Comparing self-reported treatment methods to decrease the symptoms of fatigue, in the non-ME/CFS group almost none of the respondents (90%) had found any solutions to decrease fatigue, whereas in both groups with ME/CFS 38% reported using help-self strategies, including physical activities, sleep hygiene, physiotherapy and walking, 38% had not found any solutions and 24% reported using pharmacological drugs, the most commonly used being non-steroidal anti-inflammatory drugs (90%).
The VAS score was also calculated for each individual and the average result was seven in both—the ME/CFS and ME/CFS with comorbidities group compared to six in the non-ME/CFS group.

3.2. Characteristic Differences in the Three, Previously Defined Groups

As shown in the Figure 3 there is a mild but significant increase of the overall scores of the pattern of fatigue, showing the lowest mean score in the patient group with non-ME/CFS diagnosis in comparison to ME/CFS (Figure 3a), however the level of the highest individual scores was established among those patients with ME/CFS with at least one comorbidity, indicating that comorbidities might be associated with a more severe course of the disease (Figure 3b).
Comparing the correlation coefficients in all three groups (Figure 4), those respondents in the non-ME/CFS group, who tend to identify more causes for fatigue and whose duration of fatigue was longer show an increased number of current symptoms (r = 0.59, r = 0.30, respectively). Additionally, more symptoms were identified in older patients (r = 0.30) and females (r = −0.48). In the ME/CFS group without comorbidities, on the other hand, more symptoms were identified in younger patients (r = −0.43) and in those who tend to mention less possible causes for their fatigue (r = −0.30). In both—non-ME/CFS and ME/CFS group without comorbidities more consequences of fatigue were identified by men than women (r = 30, r = 32, respectively).
Regarding VAS, there was a tendency for the VAS to be higher in younger patients (r = −0.55) and a negative correlation was found regarding an increase in VAS and the duration of fatigue in the ME/CFS group without comorbidities (r = −0.31). No correlations regarding VAS and previously mentioned parameters were found in the other two groups.
Only one correlation was found between the ME/CFS and the comorbidity group, showing that there is a tendency for the duration of fatigue to increase as the age increases (r = 0.40), as well as with an increasing age people tend to identify more possible causes for their fatigue (r = 0.32).

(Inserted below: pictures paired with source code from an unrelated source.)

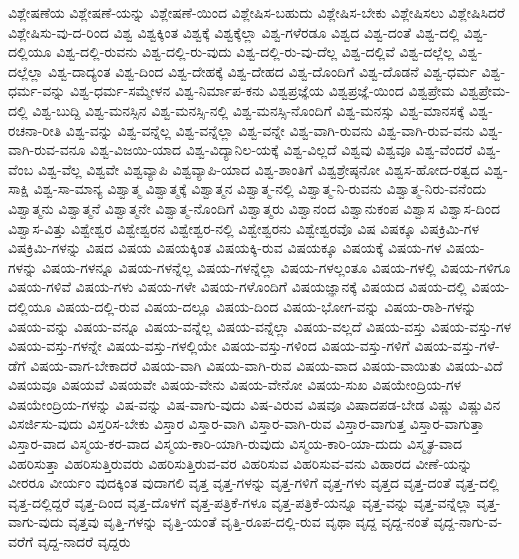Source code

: {ವಿಶ್ಲೇಷಣೆಯ
ವಿಶ್ಲೇಷಣೆ-ಯನ್ನು
ವಿಶ್ಲೇಷಣೆ-ಯಿಂದ
ವಿಶ್ಲೇಷಿಸ-ಬಹುದು
ವಿಶ್ಲೇಷಿಸ-ಬೇಕು
ವಿಶ್ಲೇಷಿಸಲು
ವಿಶ್ಲೇಷಿಸಿದರೆ
ವಿಶ್ಲೇಷಿಸು-ವು-ದ-ರಿಂದ
ವಿಶ್ವ
ವಿಶ್ವಕ್ಕಿಂತ
ವಿಶ್ವಕ್ಕೆ
ವಿಶ್ವಕ್ಕೆಲ್ಲಾ
ವಿಶ್ವ-ಗಳೆರಡೂ
ವಿಶ್ವದ
ವಿಶ್ವ-ದಂತೆ
ವಿಶ್ವ-ದಲ್ಲಿ
ವಿಶ್ವ-ದಲ್ಲಿಯೂ
ವಿಶ್ವ-ದಲ್ಲಿ-ರುವನು
ವಿಶ್ವ-ದಲ್ಲಿ-ರು-ವುದು
ವಿಶ್ವ-ದಲ್ಲಿ-ರು-ವು-ದೆಲ್ಲ
ವಿಶ್ವ-ದಲ್ಲಿವೆ
ವಿಶ್ವ-ದಲ್ಲೆಲ್ಲ
ವಿಶ್ವ-ದಲ್ಲೆಲ್ಲಾ
ವಿಶ್ವ-ದಾದ್ಯಂತ
ವಿಶ್ವ-ದಿಂದ
ವಿಶ್ವ-ದೇಹಕ್ಕೆ
ವಿಶ್ವ-ದೇಹದ
ವಿಶ್ವ-ದೊಂದಿಗೆ
ವಿಶ್ವ-ದೊಡನೆ
ವಿಶ್ವ-ಧರ್ಮ
ವಿಶ್ವ-ಧರ್ಮ-ವನ್ನು
ವಿಶ್ವ-ಧರ್ಮ-ಸಮ್ಮೇಳನ
ವಿಶ್ವ-ನಿರ್ಮಾಪ-ಕನು
ವಿಶ್ವಪ್ರಜ್ಞೆಯ
ವಿಶ್ವಪ್ರಜ್ಞೆ-ಯಿಂದ
ವಿಶ್ವಪ್ರೇಮ
ವಿಶ್ವಪ್ರೇಮ-ದಲ್ಲಿ
ವಿಶ್ವ-ಬುದ್ದಿ
ವಿಶ್ವ-ಮನಸ್ಸಿನ
ವಿಶ್ವ-ಮನಸ್ಸಿ-ನಲ್ಲಿ
ವಿಶ್ವ-ಮನಸ್ಸಿ-ನೊಂದಿಗೆ
ವಿಶ್ವ-ಮನಸ್ಸು
ವಿಶ್ವ-ಮಾನಸಕ್ಕೆ
ವಿಶ್ವ-ರಚನಾ-ರೀತಿ
ವಿಶ್ವ-ವನ್ನು
ವಿಶ್ವ-ವನ್ನೆಲ್ಲ
ವಿಶ್ವ-ವನ್ನೆಲ್ಲಾ
ವಿಶ್ವ-ವನ್ನೇ
ವಿಶ್ವ-ವಾಗಿ-ರುವನು
ವಿಶ್ವ-ವಾಗಿ-ರುವ-ವನು
ವಿಶ್ವ-ವಾಗಿ-ರುವ-ವನೂ
ವಿಶ್ವ-ವಿಜಯಿ-ಯಾದ
ವಿಶ್ವ-ವಿದ್ಯಾನಿಲ-ಯಕ್ಕೆ
ವಿಶ್ವ-ವಿಲ್ಲದೆ
ವಿಶ್ವವು
ವಿಶ್ವವೂ
ವಿಶ್ವ-ವೆಂದರೆ
ವಿಶ್ವ-ವೆಂಬ
ವಿಶ್ವ-ವೆಲ್ಲ
ವಿಶ್ವವೇ
ವಿಶ್ವವ್ಯಾಪಿ
ವಿಶ್ವವ್ಯಾಪಿ-ಯಾದ
ವಿಶ್ವ-ಶಾಂತಿಗೆ
ವಿಶ್ವಶ್ರೇಷ್ಠನೋ
ವಿಶ್ವಸ-ಹೋದ-ರತ್ವದ
ವಿಶ್ವ-ಸಾಕ್ಷಿ
ವಿಶ್ವ-ಸಾ-ಮಾನ್ಯ
ವಿಶ್ವಾತ್ಮ
ವಿಶ್ವಾತ್ಮಕ್ಕೆ
ವಿಶ್ವಾತ್ಮನ
ವಿಶ್ವಾತ್ಮ-ನಲ್ಲಿ
ವಿಶ್ವಾತ್ಮ-ನಿ-ರುವನು
ವಿಶ್ವಾತ್ಮ-ನಿರು-ವನೆಂದು
ವಿಶ್ವಾತ್ಮನು
ವಿಶ್ವಾತ್ಮನೆ
ವಿಶ್ವಾತ್ಮನೇ
ವಿಶ್ವಾತ್ಮ-ನೊಂದಿಗೆ
ವಿಶ್ವಾತ್ಮರು
ವಿಶ್ವಾನಂದ
ವಿಶ್ವಾನುಕಂಪ
ವಿಶ್ವಾಸ
ವಿಶ್ವಾಸ-ದಿಂದ
ವಿಶ್ವಾಸ-ವಿತ್ತು
ವಿಶ್ವೇಶ್ವರ
ವಿಶ್ವೇಶ್ವರನ
ವಿಶ್ವೇಶ್ವರ-ನಲ್ಲಿ
ವಿಶ್ವೇಶ್ವರನು
ವಿಶ್ವೇಶ್ವರವೊ
ವಿಷ
ವಿಷಕ್ಕೂ
ವಿಷಕ್ರಿಮಿ-ಗಳ
ವಿಷಕ್ರಿಮಿ-ಗಳನ್ನು
ವಿಷದ
ವಿಷಯ
ವಿಷಯಕ್ಕಿಂತ
ವಿಷಯಕ್ಕಿ-ರುವ
ವಿಷಯಕ್ಕೂ
ವಿಷಯಕ್ಕೆ
ವಿಷಯ-ಗಳ
ವಿಷಯ-ಗಳನ್ನು
ವಿಷಯ-ಗಳನ್ನೂ
ವಿಷಯ-ಗಳನ್ನೆಲ್ಲ
ವಿಷಯ-ಗಳನ್ನೆಲ್ಲಾ
ವಿಷಯ-ಗಳಲ್ಲಂತೂ
ವಿಷಯ-ಗಳಲ್ಲಿ
ವಿಷಯ-ಗಳಿಗೂ
ವಿಷಯ-ಗಳಿವೆ
ವಿಷಯ-ಗಳು
ವಿಷಯ-ಗಳೇ
ವಿಷಯ-ಗಳೊಂದಿಗೆ
ವಿಷಯಜ್ಞಾನಕ್ಕೆ
ವಿಷಯದ
ವಿಷಯ-ದಲ್ಲಿ
ವಿಷಯ-ದಲ್ಲಿಯೂ
ವಿಷಯ-ದಲ್ಲಿ-ರುವ
ವಿಷಯ-ದಲ್ಲೂ
ವಿಷಯ-ದಿಂದ
ವಿಷಯ-ಭೋಗ-ವನ್ನು
ವಿಷಯ-ರಾಶಿ-ಗಳನ್ನು
ವಿಷಯ-ವನ್ನು
ವಿಷಯ-ವನ್ನೂ
ವಿಷಯ-ವನ್ನೆಲ್ಲ
ವಿಷಯ-ವನ್ನೆಲ್ಲಾ
ವಿಷಯ-ವಲ್ಲದೆ
ವಿಷಯ-ವಸ್ತು
ವಿಷಯ-ವಸ್ತು-ಗಳ
ವಿಷಯ-ವಸ್ತು-ಗಳನ್ನೇ
ವಿಷಯ-ವಸ್ತು-ಗಳಲ್ಲಿಯೇ
ವಿಷಯ-ವಸ್ತು-ಗಳಿಂದ
ವಿಷಯ-ವಸ್ತು-ಗಳಿಗೆ
ವಿಷಯ-ವಸ್ತು-ಗಳೆ-ಡೆಗೆ
ವಿಷಯ-ವಾಗ-ಬೇಕಾದರೆ
ವಿಷಯ-ವಾಗಿ
ವಿಷಯ-ವಾಗಿ-ರುವ
ವಿಷಯ-ವಾದ
ವಿಷಯ-ವಾಯಿತು
ವಿಷಯ-ವಿದೆ
ವಿಷಯವೂ
ವಿಷಯವೆ
ವಿಷಯವೇ
ವಿಷಯ-ವೇನು
ವಿಷಯ-ವೇನೋ
ವಿಷಯ-ಸುಖ
ವಿಷಯೇಂದ್ರಿಯ-ಗಳ
ವಿಷಯೇಂದ್ರಿಯ-ಗಳನ್ನು
ವಿಷ-ವನ್ನು
ವಿಷ-ವಾಗು-ವುದು
ವಿಷ-ವಿರುವ
ವಿಷವೂ
ವಿಷಾದಪಡ-ಬೇಡ
ವಿಷ್ಣು
ವಿಷ್ಣುವಿನ
ವಿಸರ್ಜಿಸು-ವುದು
ವಿಸ್ತರಿಸ-ಬೇಕು
ವಿಸ್ತಾರ
ವಿಸ್ತಾರ-ವಾಗಿ
ವಿಸ್ತಾರ-ವಾಗಿ-ರುವ
ವಿಸ್ತಾರ-ವಾಗುತ್ತ
ವಿಸ್ತಾರ-ವಾಗುತ್ತಾ
ವಿಸ್ತಾರ-ವಾದ
ವಿಸ್ಮಯ-ಕರ-ವಾದ
ವಿಸ್ಮಯ-ಕಾರಿ-ಯಾಗಿ-ರುವುದು
ವಿಸ್ಮಯ-ಕಾರಿ-ಯಾ-ದುದು
ವಿಸ್ಮೃತ-ವಾದ
ವಿಹರಿಸುತ್ತಾ
ವಿಹರಿಸುತ್ತಿರುವರು
ವಿಹರಿಸುತ್ತಿರುವ-ವರ
ವಿಹರಿಸುವ
ವಿಹರಿಸುವ-ವನು
ವಿಹಾರದ
ವೀಣೆ-ಯನ್ನು
ವೀರರೂ
ವೀರ್ಯಂ
ವುದಕ್ಕಿಂತ
ವುದಾಗಲಿ
ವೃತ್ತ
ವೃತ್ತ-ಗಳನ್ನು
ವೃತ್ತ-ಗಳಿಗೆ
ವೃತ್ತ-ಗಳು
ವೃತ್ತದ
ವೃತ್ತ-ದಂತೆ
ವೃತ್ತ-ದಲ್ಲಿ
ವೃತ್ತ-ದಲ್ಲಿದ್ದರೆ
ವೃತ್ತ-ದಿಂದ
ವೃತ್ತ-ದೊಳಗೆ
ವೃತ್ತ-ಪತ್ರಿಕೆ-ಗಳೂ
ವೃತ್ತ-ಪತ್ರಿಕೆ-ಯನ್ನೂ
ವೃತ್ತ-ವನ್ನು
ವೃತ್ತ-ವನ್ನೆಲ್ಲಾ
ವೃತ್ತ-ವಾಗು-ವುದು
ವೃತ್ತವು
ವೃತ್ತಿ-ಗಳನ್ನು
ವೃತ್ತಿ-ಯಂತೆ
ವೃತ್ತಿ-ರೂಪ-ದಲ್ಲಿ-ರುವ
ವೃಥಾ
ವೃದ್ದ
ವೃದ್ದ-ನಂತೆ
ವೃದ್ದ-ನಾಗು-ವ-ವರೆಗೆ
ವೃದ್ದ-ನಾದರೆ
ವೃದ್ದರು
}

As to the correlation analysis in all of the groups together, only one correlation was identified, showing a tendency for the age to increase in the first (non-ME/CFS), the second (ME/CFS) and the third (ME/CFS + comorbidities) groups, respectively (r = 0.34).

4. Discussions

Comparably to the literature, where ME/CFS is said to be more commonly seen in women than men [31,32], in our study the tendency was similar (67% women, 33% men). The average age in our study was 49 years in persons diagnosed with ME/CFS (without and with comorbidities), which is more than stated in the literature, where the average age of onset is considered to be approximately 33 years [10].
According to the literature, in many cases ME/CFS follows a period of an acute infection [33,34,35,36], emotionally stressful incidents [37,38], or physical stressors. In one study the most common insidious event was considered an infection (64%) and stressful incidents (39%) [39], whereas our patients diagnosed with ME/CFS subjectively identified emotional (24%) or physical (22%) stress and to a lesser extent chronic diseases (16%)—to be possible triggers for their symptoms.

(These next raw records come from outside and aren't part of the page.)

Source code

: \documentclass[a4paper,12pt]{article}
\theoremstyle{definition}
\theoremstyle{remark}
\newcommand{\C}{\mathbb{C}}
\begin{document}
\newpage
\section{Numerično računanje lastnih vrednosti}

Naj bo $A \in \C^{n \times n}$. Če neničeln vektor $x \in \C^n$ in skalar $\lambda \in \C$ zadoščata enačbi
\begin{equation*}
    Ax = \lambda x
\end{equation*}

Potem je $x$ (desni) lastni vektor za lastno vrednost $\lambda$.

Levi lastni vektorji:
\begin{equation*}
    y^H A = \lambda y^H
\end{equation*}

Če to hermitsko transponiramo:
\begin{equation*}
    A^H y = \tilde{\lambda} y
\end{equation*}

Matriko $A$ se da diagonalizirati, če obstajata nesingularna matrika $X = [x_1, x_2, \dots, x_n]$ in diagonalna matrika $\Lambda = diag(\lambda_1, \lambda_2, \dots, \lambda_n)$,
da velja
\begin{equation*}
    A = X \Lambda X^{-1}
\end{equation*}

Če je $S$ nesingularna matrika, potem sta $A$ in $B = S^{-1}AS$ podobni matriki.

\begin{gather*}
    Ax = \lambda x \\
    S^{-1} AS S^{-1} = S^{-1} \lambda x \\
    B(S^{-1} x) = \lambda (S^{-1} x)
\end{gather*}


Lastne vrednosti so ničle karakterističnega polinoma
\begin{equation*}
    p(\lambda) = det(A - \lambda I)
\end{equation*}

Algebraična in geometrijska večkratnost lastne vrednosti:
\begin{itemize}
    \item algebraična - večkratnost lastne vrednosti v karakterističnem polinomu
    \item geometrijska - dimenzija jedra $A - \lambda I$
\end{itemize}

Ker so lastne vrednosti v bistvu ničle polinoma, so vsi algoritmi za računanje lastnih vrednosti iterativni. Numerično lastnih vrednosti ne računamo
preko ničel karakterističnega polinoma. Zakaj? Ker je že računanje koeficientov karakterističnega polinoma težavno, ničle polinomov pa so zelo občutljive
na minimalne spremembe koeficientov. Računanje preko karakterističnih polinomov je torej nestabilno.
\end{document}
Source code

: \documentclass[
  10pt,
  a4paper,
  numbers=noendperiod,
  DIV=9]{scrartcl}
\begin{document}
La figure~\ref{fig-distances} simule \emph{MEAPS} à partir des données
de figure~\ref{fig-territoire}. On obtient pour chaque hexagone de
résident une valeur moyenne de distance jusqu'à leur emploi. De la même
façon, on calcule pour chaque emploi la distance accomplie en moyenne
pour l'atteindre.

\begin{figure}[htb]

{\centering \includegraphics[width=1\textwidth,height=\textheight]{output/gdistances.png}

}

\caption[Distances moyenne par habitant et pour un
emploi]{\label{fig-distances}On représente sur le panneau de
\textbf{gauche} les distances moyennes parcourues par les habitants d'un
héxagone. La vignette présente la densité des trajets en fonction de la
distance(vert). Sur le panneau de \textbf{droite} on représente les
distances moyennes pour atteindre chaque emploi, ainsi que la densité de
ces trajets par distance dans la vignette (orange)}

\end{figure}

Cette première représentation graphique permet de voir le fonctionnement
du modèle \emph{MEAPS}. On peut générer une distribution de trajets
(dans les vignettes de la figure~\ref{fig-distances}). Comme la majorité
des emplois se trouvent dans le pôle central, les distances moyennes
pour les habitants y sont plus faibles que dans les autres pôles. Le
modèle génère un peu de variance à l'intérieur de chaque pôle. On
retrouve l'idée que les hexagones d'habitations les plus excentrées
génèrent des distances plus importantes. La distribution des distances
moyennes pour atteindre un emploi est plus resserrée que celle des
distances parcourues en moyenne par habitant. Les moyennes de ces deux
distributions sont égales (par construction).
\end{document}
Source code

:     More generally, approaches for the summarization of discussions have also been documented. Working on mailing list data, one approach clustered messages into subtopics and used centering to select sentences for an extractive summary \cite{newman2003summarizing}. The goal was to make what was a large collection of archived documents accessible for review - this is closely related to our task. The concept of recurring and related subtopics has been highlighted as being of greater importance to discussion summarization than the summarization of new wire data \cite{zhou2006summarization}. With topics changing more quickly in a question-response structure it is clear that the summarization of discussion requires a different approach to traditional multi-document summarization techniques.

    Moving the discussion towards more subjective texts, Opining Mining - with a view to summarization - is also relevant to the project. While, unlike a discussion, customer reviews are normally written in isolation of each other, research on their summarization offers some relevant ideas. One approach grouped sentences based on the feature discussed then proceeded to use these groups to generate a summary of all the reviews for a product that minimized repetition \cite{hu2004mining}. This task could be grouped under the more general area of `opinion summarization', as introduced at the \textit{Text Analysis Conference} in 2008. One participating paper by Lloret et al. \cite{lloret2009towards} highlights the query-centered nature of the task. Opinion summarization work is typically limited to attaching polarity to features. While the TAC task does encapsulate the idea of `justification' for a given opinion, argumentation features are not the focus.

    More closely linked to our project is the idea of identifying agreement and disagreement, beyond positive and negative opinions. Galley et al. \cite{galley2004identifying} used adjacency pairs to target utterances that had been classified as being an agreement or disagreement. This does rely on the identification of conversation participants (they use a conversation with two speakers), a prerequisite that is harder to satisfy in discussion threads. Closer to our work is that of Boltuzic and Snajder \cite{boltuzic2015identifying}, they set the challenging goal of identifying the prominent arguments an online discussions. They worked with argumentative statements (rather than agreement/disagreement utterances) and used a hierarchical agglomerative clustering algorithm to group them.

As regards the core symptoms of ME/CFS, there has been an ongoing discussion whether the diagnostic criteria identify the most prevalent symptoms and which criteria system would be the most suitable one. In our study the most prevalent symptoms apart from fatigue in the ME/CFS group were myalgia, headache, arthralgia, difficulty concentrating and neck stiffness. However, the symptoms that might be helpful in differentiating between ME/CFS and non-ME/CFS patients were fatigue, myalgia, arthralgia and sleep disturbances, which in our study were more commonly found in ME/CFS patients. Sleep disturbances were a common finding in our study (53%), which is less than in other research, where it has been found as common as in 79% of the subjects [40] showing a positive correlation regarding sleep problems and symptoms of ME/CFS [41]. As neurological and psychiatric comorbidities were excluded in our study, the identification and treatment of sleep disturbances might suggest a decrease in symptom severity. As it is stated in the literature [42], treatment of comorbidities might give promising results in attenuating the symptom severity. Although we did not make any follow-up of symptoms in this study, that would be a subject of interest in the future to evaluate the symptoms and investigate whether it is the most persistent symptom at follow-ups as stated in the literature [40] and whether treating these sleep disturbances could make any change in the current symptoms.

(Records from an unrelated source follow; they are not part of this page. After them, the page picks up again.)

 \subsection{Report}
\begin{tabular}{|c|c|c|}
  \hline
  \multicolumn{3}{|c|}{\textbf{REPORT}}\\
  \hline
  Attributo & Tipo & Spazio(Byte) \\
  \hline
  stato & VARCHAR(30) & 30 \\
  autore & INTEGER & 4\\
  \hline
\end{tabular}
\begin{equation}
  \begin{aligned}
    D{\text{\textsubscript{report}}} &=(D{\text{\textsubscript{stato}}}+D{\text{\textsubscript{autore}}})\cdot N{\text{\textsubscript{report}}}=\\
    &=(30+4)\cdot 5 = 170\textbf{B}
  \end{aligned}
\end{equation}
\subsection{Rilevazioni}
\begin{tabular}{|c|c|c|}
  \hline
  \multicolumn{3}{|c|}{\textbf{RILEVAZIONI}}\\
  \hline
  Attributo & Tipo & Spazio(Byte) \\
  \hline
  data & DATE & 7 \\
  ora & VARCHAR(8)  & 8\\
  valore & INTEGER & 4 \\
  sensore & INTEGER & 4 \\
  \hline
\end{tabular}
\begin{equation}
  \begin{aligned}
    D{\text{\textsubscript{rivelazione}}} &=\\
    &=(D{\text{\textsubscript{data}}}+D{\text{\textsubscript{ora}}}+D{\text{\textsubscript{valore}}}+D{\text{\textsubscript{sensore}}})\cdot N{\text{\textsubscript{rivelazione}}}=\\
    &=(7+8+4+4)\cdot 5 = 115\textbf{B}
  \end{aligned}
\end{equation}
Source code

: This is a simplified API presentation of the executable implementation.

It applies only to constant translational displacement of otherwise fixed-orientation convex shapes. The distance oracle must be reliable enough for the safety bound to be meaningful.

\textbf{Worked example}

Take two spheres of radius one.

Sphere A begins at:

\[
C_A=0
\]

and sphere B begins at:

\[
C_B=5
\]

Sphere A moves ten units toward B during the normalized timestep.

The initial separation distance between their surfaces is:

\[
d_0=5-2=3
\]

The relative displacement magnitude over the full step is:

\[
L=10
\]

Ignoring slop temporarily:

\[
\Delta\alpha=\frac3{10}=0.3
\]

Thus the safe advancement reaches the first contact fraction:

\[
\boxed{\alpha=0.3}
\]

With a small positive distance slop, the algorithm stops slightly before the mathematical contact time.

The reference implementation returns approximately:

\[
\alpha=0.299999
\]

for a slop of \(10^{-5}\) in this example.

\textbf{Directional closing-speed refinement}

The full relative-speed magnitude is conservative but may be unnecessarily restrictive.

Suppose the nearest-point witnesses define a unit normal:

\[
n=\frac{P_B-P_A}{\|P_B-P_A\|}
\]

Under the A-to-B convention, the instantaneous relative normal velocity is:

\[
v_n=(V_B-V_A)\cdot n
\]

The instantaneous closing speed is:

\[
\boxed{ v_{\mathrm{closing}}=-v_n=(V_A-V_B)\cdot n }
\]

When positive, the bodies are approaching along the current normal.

Some researchers have investigated the changes in the circadian rhythm in patients with fibromyalgia [43] and ME/CFS [44], showing that bright light during mornings has a tendency to improve function and pain sensitivity in fibromyalgia patients but has no effect in ME/CFS patients. In our study we concluded that ME/CFS patients report having fatigue as a rather steady symptom throughout the day (65%), but if there was a fluctuation in the severity during the day, then fatigue is more prevalent in the morning (16%), which corresponds to the information in other publications [45].
Our findings suggest that there is a rather limited association of fatigue and a positive family history. In most cases our respondents could not report any similar symptoms in their first-degree relatives in contrary to the other studies, where a positive family history showed a contribution to the predisposition of ME/CFS [46,47,48].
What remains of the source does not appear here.